Disadvantages of containers:

• Not suitable for euro pallets.
• Relatively high weight of empty container.
• Often too heavy for road transport.
• Unbalanced cargo flows imply a high proportion of empty trips.
• Ownership by sea shipping organizations implies empty return to ports after use by import companies, ownership structure conditioning a high ratio of empty containers, in most countries and shipping lines serving Europe on average about 40 percent.
• When loaded, the capacity is often limited by volume rather than weight, which implies a rather low load factor by weight, in UK for example around 7 tons per loaded TEU.

Until 2000, cargo in containers used to move loaded mainly between the so-called economic triad America-Europe-Asia and Middle Eastern countries with a significant number of empty containers (Tapaninen & Andelin, 2020). The main reverse flow from the Middle East was oil, moved to Europe and the US in tankers. Although these trends partly persist even now, the even greater imbalance of full and empty container flows in the last two decades is due to further globalization trends, especially with the rapid growth of China’s economy and exports (Monios & Bergqvist, 2017). Cargo in containers moves from China both to the West coast of America and to Western Europe, namely towards the North Sea Range and the Mediterranean Sea ports. In order to avoid uneconomic transportation of empty containers as much as possible, logistics and forwarding organizations solve the tasks of rational distribution of containers (Levinson, 2006).

Containerization also caused a breakthrough in huge capital investments in ports, terminals, piers, and ships (Nopparit & Saenchaiyathon, 2024). The existing transport infrastructure and superstructure needed to be adapted for containers, and these needs were met by basically reconstructing the entire ports. It was necessary to change both technological and organizational aspects, such as documentation, and data exchange system. The transportation and loading of containers itself are not a high-tech object but considering that more than 17 million containers are used in the transportation process in the world every day, flow management really requires high technology, especially in the field of electronic data interchange.

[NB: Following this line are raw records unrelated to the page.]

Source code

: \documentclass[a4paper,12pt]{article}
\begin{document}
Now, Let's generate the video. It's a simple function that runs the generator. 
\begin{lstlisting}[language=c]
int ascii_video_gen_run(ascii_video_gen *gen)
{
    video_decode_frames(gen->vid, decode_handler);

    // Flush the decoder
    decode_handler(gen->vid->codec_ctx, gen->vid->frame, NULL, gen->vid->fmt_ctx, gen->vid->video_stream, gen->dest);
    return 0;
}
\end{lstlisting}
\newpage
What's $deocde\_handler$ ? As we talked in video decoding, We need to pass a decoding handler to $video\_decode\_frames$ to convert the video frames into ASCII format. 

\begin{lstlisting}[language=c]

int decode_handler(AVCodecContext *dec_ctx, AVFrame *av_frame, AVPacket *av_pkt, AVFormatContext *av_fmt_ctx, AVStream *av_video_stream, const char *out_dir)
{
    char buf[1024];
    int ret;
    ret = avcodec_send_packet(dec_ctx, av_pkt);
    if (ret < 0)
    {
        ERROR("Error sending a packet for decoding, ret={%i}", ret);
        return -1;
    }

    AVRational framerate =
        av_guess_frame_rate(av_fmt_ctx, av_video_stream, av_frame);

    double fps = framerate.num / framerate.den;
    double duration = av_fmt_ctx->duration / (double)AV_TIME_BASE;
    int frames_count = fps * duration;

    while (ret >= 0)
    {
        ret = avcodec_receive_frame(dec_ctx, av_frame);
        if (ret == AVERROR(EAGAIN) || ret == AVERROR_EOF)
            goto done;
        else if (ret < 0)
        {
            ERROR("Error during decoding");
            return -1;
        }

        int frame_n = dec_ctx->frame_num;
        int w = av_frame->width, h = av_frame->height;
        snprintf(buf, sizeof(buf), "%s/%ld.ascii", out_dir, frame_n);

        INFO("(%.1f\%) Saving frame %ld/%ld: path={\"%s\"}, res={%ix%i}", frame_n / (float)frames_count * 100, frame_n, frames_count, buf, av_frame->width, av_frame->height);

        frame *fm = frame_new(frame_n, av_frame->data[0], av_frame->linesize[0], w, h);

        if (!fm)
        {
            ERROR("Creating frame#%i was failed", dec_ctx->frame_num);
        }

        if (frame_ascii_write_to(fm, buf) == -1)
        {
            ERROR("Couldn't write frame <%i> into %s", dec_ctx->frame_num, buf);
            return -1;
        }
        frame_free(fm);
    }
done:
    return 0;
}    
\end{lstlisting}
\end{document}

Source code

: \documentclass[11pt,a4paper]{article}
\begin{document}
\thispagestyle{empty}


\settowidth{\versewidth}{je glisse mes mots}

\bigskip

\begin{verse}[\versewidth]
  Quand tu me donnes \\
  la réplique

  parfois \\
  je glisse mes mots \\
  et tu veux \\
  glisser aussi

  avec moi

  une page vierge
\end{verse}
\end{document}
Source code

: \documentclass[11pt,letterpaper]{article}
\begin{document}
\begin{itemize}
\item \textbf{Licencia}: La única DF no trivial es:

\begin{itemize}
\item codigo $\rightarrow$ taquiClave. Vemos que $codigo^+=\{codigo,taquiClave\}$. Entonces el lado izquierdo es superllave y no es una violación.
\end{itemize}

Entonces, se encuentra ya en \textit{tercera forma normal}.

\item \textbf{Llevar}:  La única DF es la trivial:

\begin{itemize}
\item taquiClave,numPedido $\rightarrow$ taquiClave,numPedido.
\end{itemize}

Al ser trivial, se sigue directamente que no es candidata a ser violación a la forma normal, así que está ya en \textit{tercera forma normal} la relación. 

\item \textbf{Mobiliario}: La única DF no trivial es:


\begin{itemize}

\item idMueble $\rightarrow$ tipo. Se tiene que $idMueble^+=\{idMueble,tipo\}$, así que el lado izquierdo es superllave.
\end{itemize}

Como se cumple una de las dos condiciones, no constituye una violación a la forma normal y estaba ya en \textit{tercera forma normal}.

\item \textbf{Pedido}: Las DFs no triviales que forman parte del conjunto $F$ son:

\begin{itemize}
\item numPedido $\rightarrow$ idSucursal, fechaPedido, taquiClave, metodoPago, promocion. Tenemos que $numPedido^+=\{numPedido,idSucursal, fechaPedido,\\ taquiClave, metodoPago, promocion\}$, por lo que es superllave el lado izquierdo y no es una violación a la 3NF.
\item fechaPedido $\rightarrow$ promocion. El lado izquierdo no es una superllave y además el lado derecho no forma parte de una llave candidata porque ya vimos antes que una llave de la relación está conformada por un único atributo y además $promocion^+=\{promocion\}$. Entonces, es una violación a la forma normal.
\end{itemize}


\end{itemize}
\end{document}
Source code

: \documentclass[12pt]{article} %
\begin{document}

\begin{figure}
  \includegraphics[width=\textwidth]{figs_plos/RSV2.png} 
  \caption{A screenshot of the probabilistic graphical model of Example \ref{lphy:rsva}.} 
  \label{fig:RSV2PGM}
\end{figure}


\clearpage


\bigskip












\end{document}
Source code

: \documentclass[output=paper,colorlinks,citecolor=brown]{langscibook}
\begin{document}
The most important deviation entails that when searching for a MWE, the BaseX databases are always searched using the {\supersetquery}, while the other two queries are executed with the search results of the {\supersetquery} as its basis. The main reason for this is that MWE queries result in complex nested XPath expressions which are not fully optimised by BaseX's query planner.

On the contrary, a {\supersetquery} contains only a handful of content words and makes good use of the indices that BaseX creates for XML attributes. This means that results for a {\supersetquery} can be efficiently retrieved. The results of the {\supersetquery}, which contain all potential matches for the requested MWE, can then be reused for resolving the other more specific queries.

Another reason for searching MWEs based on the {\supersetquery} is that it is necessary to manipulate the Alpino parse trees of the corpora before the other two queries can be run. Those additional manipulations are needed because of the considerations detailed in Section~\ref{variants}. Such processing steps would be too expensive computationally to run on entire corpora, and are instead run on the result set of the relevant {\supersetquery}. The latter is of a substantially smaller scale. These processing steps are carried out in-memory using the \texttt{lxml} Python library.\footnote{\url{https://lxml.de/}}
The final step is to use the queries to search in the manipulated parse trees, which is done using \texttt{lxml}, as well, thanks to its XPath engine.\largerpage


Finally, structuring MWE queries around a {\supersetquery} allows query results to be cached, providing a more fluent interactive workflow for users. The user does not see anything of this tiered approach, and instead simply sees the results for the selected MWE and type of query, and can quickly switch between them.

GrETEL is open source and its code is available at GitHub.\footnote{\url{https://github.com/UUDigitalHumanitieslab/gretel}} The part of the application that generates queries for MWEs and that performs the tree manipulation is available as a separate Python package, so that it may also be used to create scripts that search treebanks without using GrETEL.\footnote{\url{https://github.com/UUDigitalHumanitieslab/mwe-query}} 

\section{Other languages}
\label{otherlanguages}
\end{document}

In addition to ISO containers, manufacturers can supply different types of containers. Depending on the construction of the wall, which is very important for some cargoes, containers are divided into three main types:

• Thin-walled containers. They do not create any heat-insulating effect and only protect the cargo from the effects of the atmosphere and from theft.
• Insulating containers. They do not have a temperature regulation system but are made with thick walls of material that reduces heat loss, so that the cargo remains dry and fresh or does not freeze at low temperatures.
• Container refrigerators with or without a refrigeration unit or an atmosphere control technology. Some containers are connected to the ship’s refrigeration system, and on land to small refrigeration units. Other containers have self-contained refrigeration equipment and must be connected to electrical sources in order to operate. Special plugs for reefer containers are installed in ships, trains or land terminals, container yards. Refrigerated equipment reduces the internal dimensions of the container and can cause additional problems in the placement of cargo. Within the load, special conducts are created to enable a good air ventilation in the container. The exteriors are usually white in order to better reflect the sun’s rays and heat up less. The refrigeration equipment is designed at the front in such a way that it is possible to maintain a constant required temperature. The temperature range is quite wide.